# Got Some Early March Bass



## JignPig Guide (Aug 3, 2007)

Here are some pics of this early season warm-up week - early March. I generally start the season fishing smaller watersheds and work upward to the larger lakes. Them bass move shallow in the quick warming smaller lakes/ponds during
the warm early days.
If you look at some of the photos. You'll see I've what I've been using. But in case you do not recognize the lures. I've caught some on Lucky Craft (Ghost Minnow) suspending jerkbaits, Rapala Shad Raps, and a 1/4oz. Venom Lures Real Image bass jig tipped with a #11 Uncle Josh Pork Frog.
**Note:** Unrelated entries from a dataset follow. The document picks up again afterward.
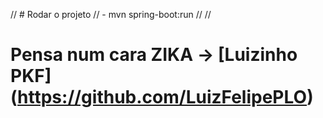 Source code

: // # Rodar o projeto
// - mvn spring-boot:run
//
//

# Pensa num cara ZIKA -> [Luizinho PKF] (https://github.com/LuizFelipePLO)
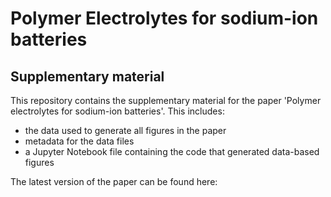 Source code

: # Polymer Electrolytes for sodium-ion batteries
## Supplementary material

This repository contains the supplementary material for the paper 'Polymer electrolytes for sodium-ion batteries'. This includes:

* the data used to generate all figures in the paper
* metadata for the data files
* a Jupyter Notebook file containing the code that generated data-based figures

The latest version of the paper can be found here:


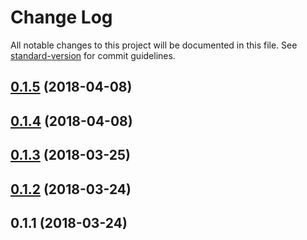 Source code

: # Change Log

All notable changes to this project will be documented in this file. See [standard-version](https://github.com/conventional-changelog/standard-version) for commit guidelines.

<a name="0.1.5"></a>
## [0.1.5](https://github.com/funkizer/ng-file-manager/compare/v0.1.4...v0.1.5) (2018-04-08)



<a name="0.1.4"></a>
## [0.1.4](https://github.com/funkizer/ng-file-manager/compare/v0.1.3...v0.1.4) (2018-04-08)



<a name="0.1.3"></a>
## [0.1.3](https://github.com/funkizer/ng-file-manager/compare/v0.1.2...v0.1.3) (2018-03-25)



<a name="0.1.2"></a>
## [0.1.2](https://github.com/funkizer/ng-file-manager/compare/v0.1.1...v0.1.2) (2018-03-24)



<a name="0.1.1"></a>
## 0.1.1 (2018-03-24)
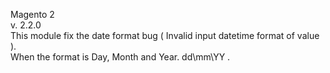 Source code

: Magento 2<br />
v. 2.2.0<br />
This module fix the date format bug ( Invalid input datetime format of value ).<br />
When the format is Day, Month and Year. dd\mm\YY .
*Safety Notice - I wear a life jacket until the water warms up to 60-degrees. I recommend it to all.*


----------



## laynhardwood (Dec 27, 2009)

Nicely done


----------



## Mr. A (Apr 23, 2012)

Nice! Gotta love smaller water early in the year! LOL!


----------



## polebender (Oct 29, 2011)

Great looking bass JignPig! Congrats!


----------



## Marshall (Apr 11, 2004)

polebender said:


> Great looking bass JignPig! Congrats!


Nice job jeff. I have not been out yet. Will have to change that this weekend.


----------



## JignPig Guide (Aug 3, 2007)

Marshall said:


> Nice job jeff. I have not been out yet. Will have to change that this weekend.


Thanks man. I'm sure you'll load the boat if there are any fish in the water. Take care.


----------



## NCbassattack (May 5, 2014)

Love the Ghost Minnow Pointer.


----------



## Snyd (May 5, 2004)

Those are some really nice early season bass - Congrats!


----------